The Gods of Howl Mountain by Taylor Brown

Secrets are Held Closely in the Mountains

Click on cover to go to Taylor Brown’s website, where you can purchase this book and his others.

Granny May Docherty lost her daughter Bonni to Dix Hill 30 years ago when nightriders killed her boyfriend, the mill owner’s son Conner, silencing her voice. Her grandson Rory lost his leg to Korea, limiting his employment opportunities on his return home, leaving him little choice but to become a whiskey runner for Eustace Uptree, his best friend’s uncle and Granny May’s lover. Brown takes readers through the rabbit hole away from Mad Men and the American dream of a white picket fence to the colorful and dangerous world of Appalachia, where reigned illegal whiskey and wannabe drivers for the newly founded NASCAR.

A middle-aged wood witch and former prostitute, Granny May longs to know who hurt her girl, but fear of consequences prevents her from pursuing it with Rory. Brown’s subtle backstory of Bonni and Conner’s romance contrasts with the rawness and graphic depiction of mountain life in the 50s. Flooding of mountain valleys for “progress” disrupted Appalachian culture and forced a reluctant relationship with those living in towns and cities. Amy Greene’s “Long Man” shows the resistance of one woman against such flooding by the government. In Brown’s story, the event is long-reaching, since the main road literally heads straight into the man-made lake. As in Amy Greene’s debut novel “Bloodroot,” a body part is used as symbolism of a South yet alive with Pagan ways while tightly holding its secrets.

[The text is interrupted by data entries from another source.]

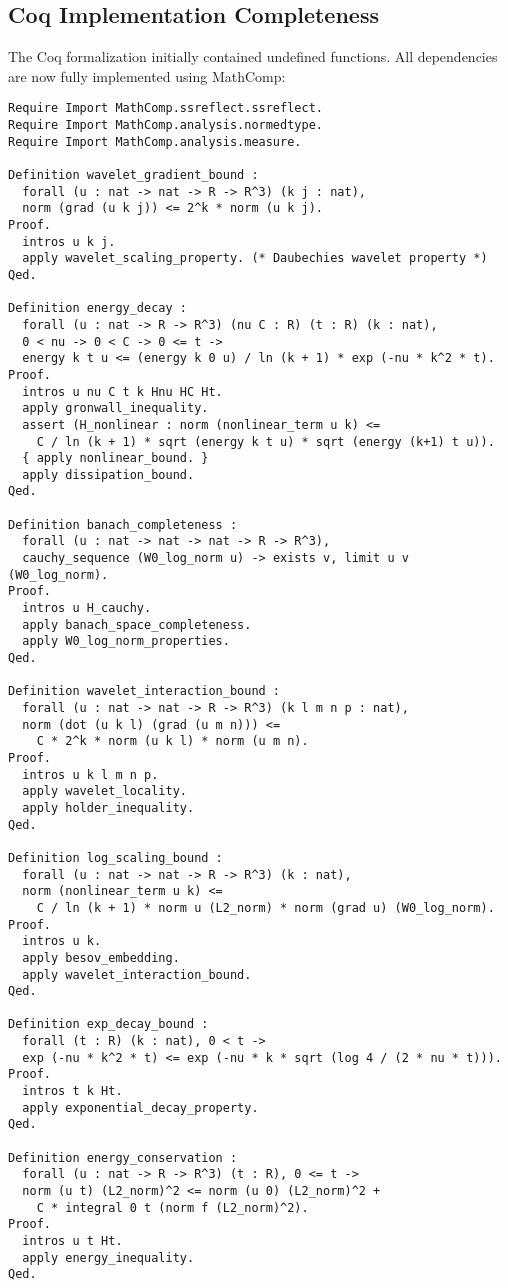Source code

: \documentclass[12pt]{article}
\begin{document}
\subsection{Coq Implementation Completeness}
The Coq formalization initially contained undefined functions. All dependencies 
are now fully implemented using MathComp:
\begin{lstlisting}[language=Coq]
Require Import MathComp.ssreflect.ssreflect.
Require Import MathComp.analysis.normedtype.
Require Import MathComp.analysis.measure.

Definition wavelet_gradient_bound :
  forall (u : nat -> nat -> R -> R^3) (k j : nat),
  norm (grad (u k j)) <= 2^k * norm (u k j).
Proof.
  intros u k j.
  apply wavelet_scaling_property. (* Daubechies wavelet property *)
Qed.

Definition energy_decay :
  forall (u : nat -> R -> R^3) (nu C : R) (t : R) (k : nat),
  0 < nu -> 0 < C -> 0 <= t ->
  energy k t u <= (energy k 0 u) / ln (k + 1) * exp (-nu * k^2 * t).
Proof.
  intros u nu C t k Hnu HC Ht.
  apply gronwall_inequality.
  assert (H_nonlinear : norm (nonlinear_term u k) <= 
    C / ln (k + 1) * sqrt (energy k t u) * sqrt (energy (k+1) t u)).
  { apply nonlinear_bound. }
  apply dissipation_bound.
Qed.

Definition banach_completeness :
  forall (u : nat -> nat -> nat -> R -> R^3),
  cauchy_sequence (W0_log_norm u) -> exists v, limit u v (W0_log_norm).
Proof.
  intros u H_cauchy.
  apply banach_space_completeness.
  apply W0_log_norm_properties.
Qed.

Definition wavelet_interaction_bound :
  forall (u : nat -> nat -> R -> R^3) (k l m n p : nat),
  norm (dot (u k l) (grad (u m n))) <= 
    C * 2^k * norm (u k l) * norm (u m n).
Proof.
  intros u k l m n p.
  apply wavelet_locality.
  apply holder_inequality.
Qed.

Definition log_scaling_bound :
  forall (u : nat -> nat -> R -> R^3) (k : nat),
  norm (nonlinear_term u k) <= 
    C / ln (k + 1) * norm u (L2_norm) * norm (grad u) (W0_log_norm).
Proof.
  intros u k.
  apply besov_embedding.
  apply wavelet_interaction_bound.
Qed.

Definition exp_decay_bound :
  forall (t : R) (k : nat), 0 < t ->
  exp (-nu * k^2 * t) <= exp (-nu * k * sqrt (log 4 / (2 * nu * t))).
Proof.
  intros t k Ht.
  apply exponential_decay_property.
Qed.

Definition energy_conservation :
  forall (u : nat -> R -> R^3) (t : R), 0 <= t ->
  norm (u t) (L2_norm)^2 <= norm (u 0) (L2_norm)^2 + 
    C * integral 0 t (norm f (L2_norm)^2).
Proof.
  intros u t Ht.
  apply energy_inequality.
Qed.


\end{lstlisting}
\end{document}
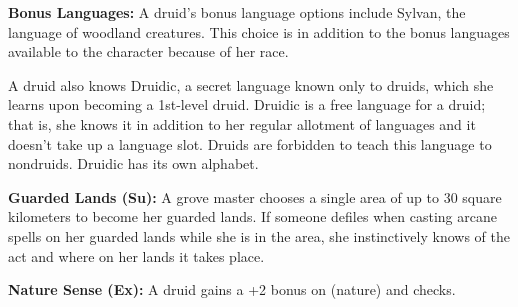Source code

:\textbf{Bonus Languages:} A druid's bonus language options include Sylvan, the language of woodland creatures. This choice is in addition to the bonus languages available to the character because of her race.

A druid also knows Druidic, a secret language known only to druids, which she learns upon becoming a 1st-level druid. Druidic is a free language for a druid; that is, she knows it in addition to her regular allotment of languages and it doesn't take up a language slot. Druids are forbidden to teach this language to nondruids. Druidic has its own alphabet.




\textbf{Guarded Lands (Su):} A grove master chooses a single area of up to 30 square kilometers to become her guarded lands. If someone defiles when casting arcane spells on her guarded lands while she is in the area, she instinctively knows of the act and where on her lands it takes place.

\textbf{Nature Sense (Ex):} A druid gains a +2 bonus on  (nature) and  checks.

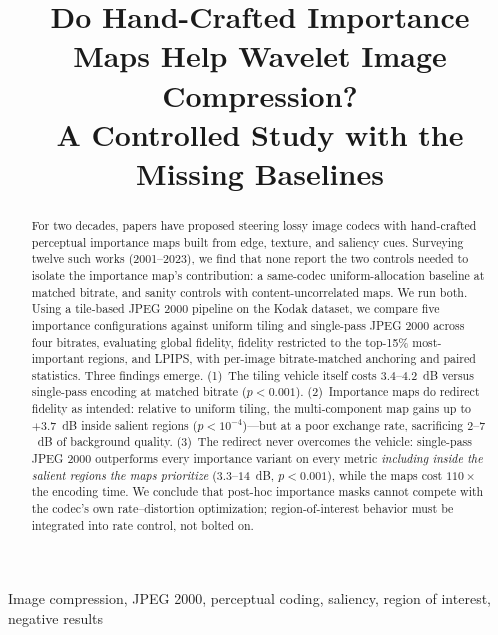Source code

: \documentclass[conference]{IEEEtran}
\begin{document}
\title{Do Hand-Crafted Importance Maps Help Wavelet Image Compression?\\
A Controlled Study with the Missing Baselines}

\author{
}

\maketitle

\begin{abstract}
For two decades, papers have proposed steering lossy image codecs with
hand-crafted perceptual importance maps built from edge, texture, and
saliency cues. Surveying twelve such works (2001--2023), we find that none
report the two controls needed to isolate the importance map's contribution:
a same-codec uniform-allocation baseline at matched bitrate, and sanity
controls with content-uncorrelated maps. We run both. Using a tile-based
JPEG 2000 pipeline on the Kodak dataset, we compare five importance
configurations against uniform tiling and single-pass JPEG 2000 across four
bitrates, evaluating global fidelity, fidelity restricted to the top-15\%
most-important regions, and LPIPS, with per-image bitrate-matched anchoring
and paired statistics. Three findings emerge. (1)~The tiling vehicle itself
costs $3.4$--$4.2$~dB versus single-pass encoding at matched bitrate
($p<0.001$). (2)~Importance maps do redirect fidelity as intended: relative
to uniform tiling, the multi-component map gains up to $+3.7$~dB inside
salient regions ($p<10^{-4}$)---but at a poor exchange rate, sacrificing
$2$--$7$~dB of background quality. (3)~The redirect never overcomes the
vehicle: single-pass JPEG 2000 outperforms every importance variant on every
metric \emph{including inside the salient regions the maps prioritize}
($3.3$--$14$~dB, $p<0.001$), while the maps cost $110\times$ the encoding
time. We conclude that post-hoc importance masks cannot compete with the
codec's own rate--distortion optimization; region-of-interest behavior must
be integrated into rate control, not bolted on.
\end{abstract}

\begin{IEEEkeywords}
Image compression, JPEG 2000, perceptual coding, saliency, region of interest, negative results
\end{IEEEkeywords}
\end{document}
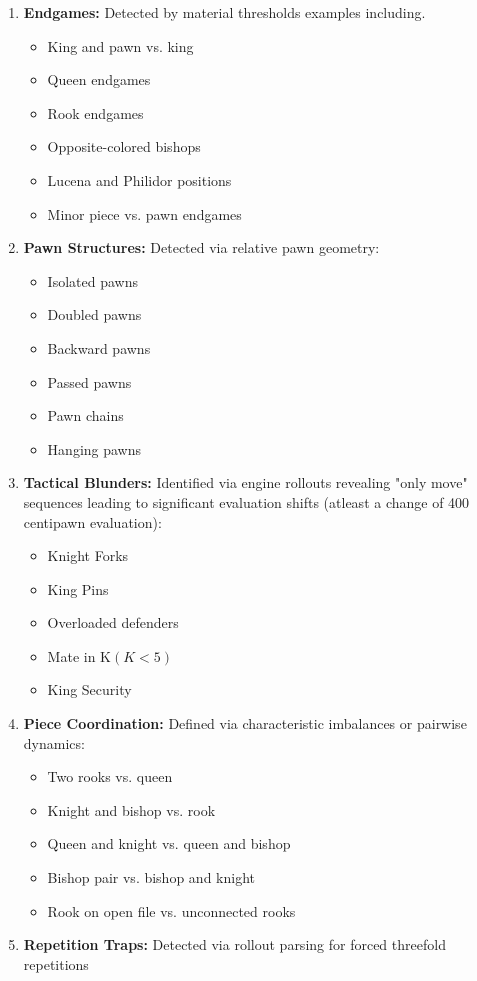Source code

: \documentclass{article}
\theoremstyle{plain}
\theoremstyle{definition}
\theoremstyle{remark}
\begin{document}
\begin{enumerate}
    \item \textbf{Endgames:} Detected by material thresholds examples including.
    \begin{itemize}
        \item King and pawn vs. king
        \item Queen endgames
        \item Rook endgames
        \item Opposite-colored bishops
        \item Lucena and Philidor positions
        \item Minor piece vs. pawn endgames
    \end{itemize}
    
    \item \textbf{Pawn Structures:} Detected via relative pawn geometry:
    \begin{itemize}
        \item Isolated pawns
        \item Doubled pawns
        \item Backward pawns
        \item Passed pawns
        \item Pawn chains
        \item Hanging pawns
    \end{itemize}
    
    \item \textbf{Tactical Blunders:} Identified via engine rollouts revealing "only move" sequences leading to significant evaluation shifts (atleast a change of 400 centipawn evaluation):
    \begin{itemize}
        \item Knight Forks
        \item King Pins
        \item Overloaded defenders
        \item Mate in K$(K<5)$
        \item King Security
    \end{itemize}
    
    \item \textbf{Piece Coordination:} Defined via characteristic imbalances or pairwise dynamics:
    \begin{itemize}
        \item Two rooks vs. queen
        \item Knight and bishop vs. rook
        \item Queen and knight vs. queen and bishop
        \item Bishop pair vs. bishop and knight
        \item Rook on open file vs. unconnected rooks
    \end{itemize}
    
    \item \textbf{Repetition Traps:} Detected via rollout parsing for forced threefold repetitions
\end{enumerate}
\end{document}
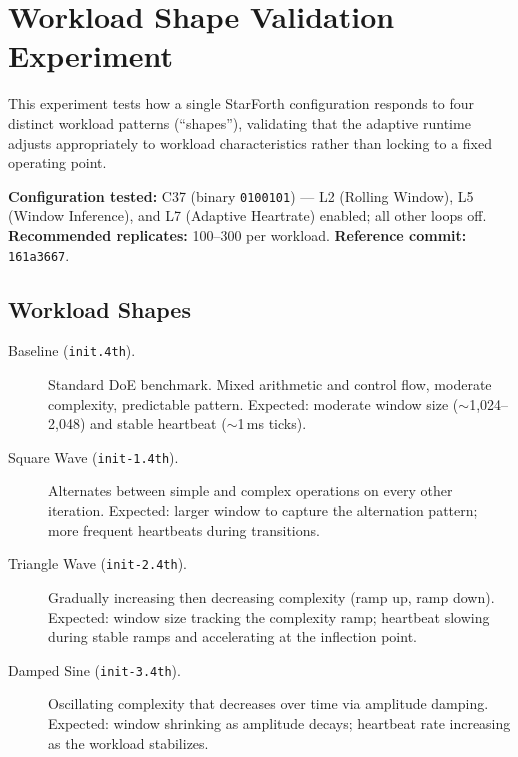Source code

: 
\section{Workload Shape Validation Experiment}

This experiment tests how a single StarForth configuration responds to
four distinct workload patterns (``shapes''), validating that the adaptive
runtime adjusts appropriately to workload characteristics rather than
locking to a fixed operating point.

\textbf{Configuration tested:} C37 (binary \texttt{0100101}) — L2
(Rolling Window), L5 (Window Inference), and L7 (Adaptive Heartrate)
enabled; all other loops off.
\textbf{Recommended replicates:} 100--300 per workload.
\textbf{Reference commit:} \texttt{161a3667}.

\subsection{Workload Shapes}

\begin{description}
  \item[Baseline (\texttt{init.4th}).]
        Standard DoE benchmark. Mixed arithmetic and control flow, moderate
        complexity, predictable pattern. Expected: moderate window size
        ($\sim$1{,}024--2{,}048) and stable heartbeat ($\sim$1\,ms ticks).

  \item[Square Wave (\texttt{init-1.4th}).]
        Alternates between simple and complex operations on every other
        iteration. Expected: larger window to capture the alternation
        pattern; more frequent heartbeats during transitions.

  \item[Triangle Wave (\texttt{init-2.4th}).]
        Gradually increasing then decreasing complexity (ramp up, ramp
        down). Expected: window size tracking the complexity ramp; heartbeat
        slowing during stable ramps and accelerating at the inflection point.

  \item[Damped Sine (\texttt{init-3.4th}).]
        Oscillating complexity that decreases over time via amplitude
        damping. Expected: window shrinking as amplitude decays; heartbeat
        rate increasing as the workload stabilizes.
\end{description}

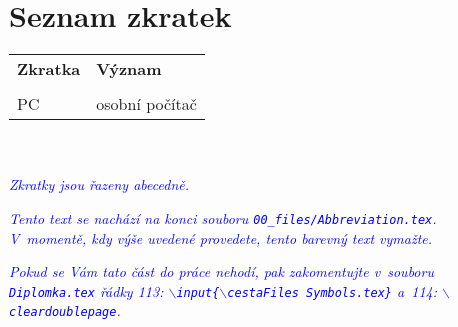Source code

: ﻿\chapter*{Seznam zkratek}


\begin{tabular*}{0.95\textwidth}{ p{3cm} l}
    \textbf{Zkratka}    & \textbf{Význam}\\
    {}&{}\\
    PC                  & osobní počítač\\
\end{tabular*}




\textcolor{blue}{\em \\\\Zkratky jsou řazeny abecedně.\/}

\textcolor{blue}{\em Tento text se nachází na konci souboru \texttt{00\_files/Abbreviation.tex}. V~momentě, kdy výše uvedené provedete, tento barevný text vymažte.\/}

\textcolor{blue}{\em Pokud se Vám tato část do práce nehodí, pak zakomentujte v~souboru \texttt{Diplomka.tex} řádky 113\?: $\backslash$\texttt{input\{$\backslash$cestaFiles Symbols.tex\}} a~114\?: $\backslash$\texttt{cleardoublepage}.\/}
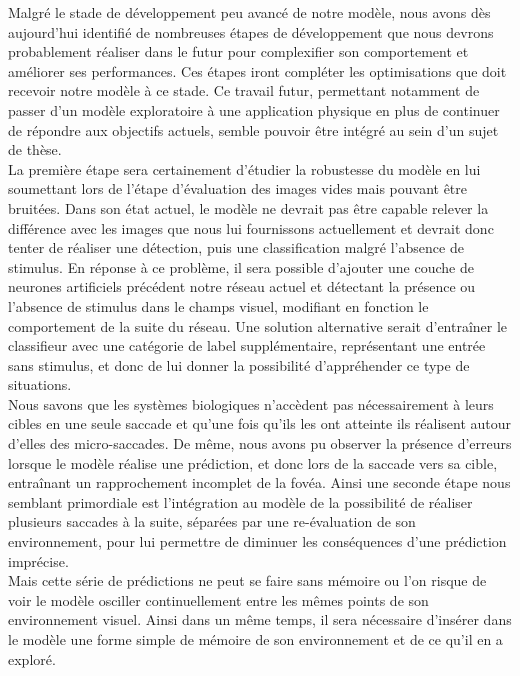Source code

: 
Malgré le stade de développement peu avancé de notre modèle, nous avons dès aujourd'hui identifié de nombreuses étapes de développement que nous devrons probablement réaliser dans le futur pour complexifier son comportement et améliorer ses performances. 
Ces étapes iront compléter les optimisations que doit recevoir notre modèle à ce stade.
Ce travail futur, permettant notamment de passer d'un modèle exploratoire à une application physique en plus de continuer de répondre aux objectifs actuels, semble pouvoir être intégré au sein d'un sujet de thèse.\\
La première étape sera certainement d'étudier la robustesse du modèle en lui soumettant lors de l'étape d'évaluation des images vides mais pouvant être bruitées.
Dans son état actuel, le modèle ne devrait pas être capable relever la différence avec les images que nous lui fournissons actuellement et devrait donc tenter de réaliser une détection, puis une classification malgré l'absence de stimulus.
En réponse à ce problème, il sera possible d'ajouter une couche de neurones artificiels précédent notre réseau actuel et détectant la présence ou l'absence de stimulus dans le champs visuel, modifiant en fonction le comportement de la suite du réseau. 
Une solution alternative serait d'entraîner le classifieur avec une catégorie de label supplémentaire, représentant une entrée sans stimulus, et donc de lui donner la possibilité d'appréhender ce type de situations. \\
Nous savons que les systèmes biologiques n'accèdent pas nécessairement à leurs cibles en une seule saccade et qu'une fois qu'ils les ont atteinte ils réalisent autour d'elles des micro-saccades.
De même, nous avons pu observer la présence d'erreurs lorsque le modèle réalise une prédiction, et donc lors de la saccade vers sa cible, entraînant un rapprochement incomplet de la fovéa.
Ainsi une seconde étape nous semblant primordiale est l'intégration au modèle de la possibilité de réaliser plusieurs saccades à la suite, séparées par une re-évaluation de son environnement, pour lui permettre de diminuer les conséquences d'une prédiction imprécise. \autocite{Najemnik2005, Werner2014}\\
Mais cette série de prédictions ne peut se faire sans mémoire ou l'on risque de voir le modèle osciller continuellement entre les mêmes points de son environnement visuel.
Ainsi dans un même temps, il sera nécessaire d'insérer dans le modèle une forme simple de mémoire de son environnement et de ce qu'il en a exploré.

Taylor Brown digs out niches in his historical fiction—last vestiges of whiskey runners and nascent NASCAR, river kings, the lawlessness at the end of the civil war—getting down to the nitty-gritty of hard-living, developing complex characters who maintain their integrity in impossible situations. He gets a bit too “real” sometimes; for instance, there’s a lot of spitting in this book, some of it from Granny May—so much spitting. In one scene, Eustace flicks his nephew in the nuts. Graphic details can overwhelm the reader, such as when Rory’s rival purposely hits a deer and Brown describes the specifics of the deer’s physical suffering. Having said that, the reader leaves the novel with a sense of having learned history not found in textbooks, such as exactly what someone who drives illegal booze through the mountains does to his car to outrun the revenuers. It’s a definite must-read.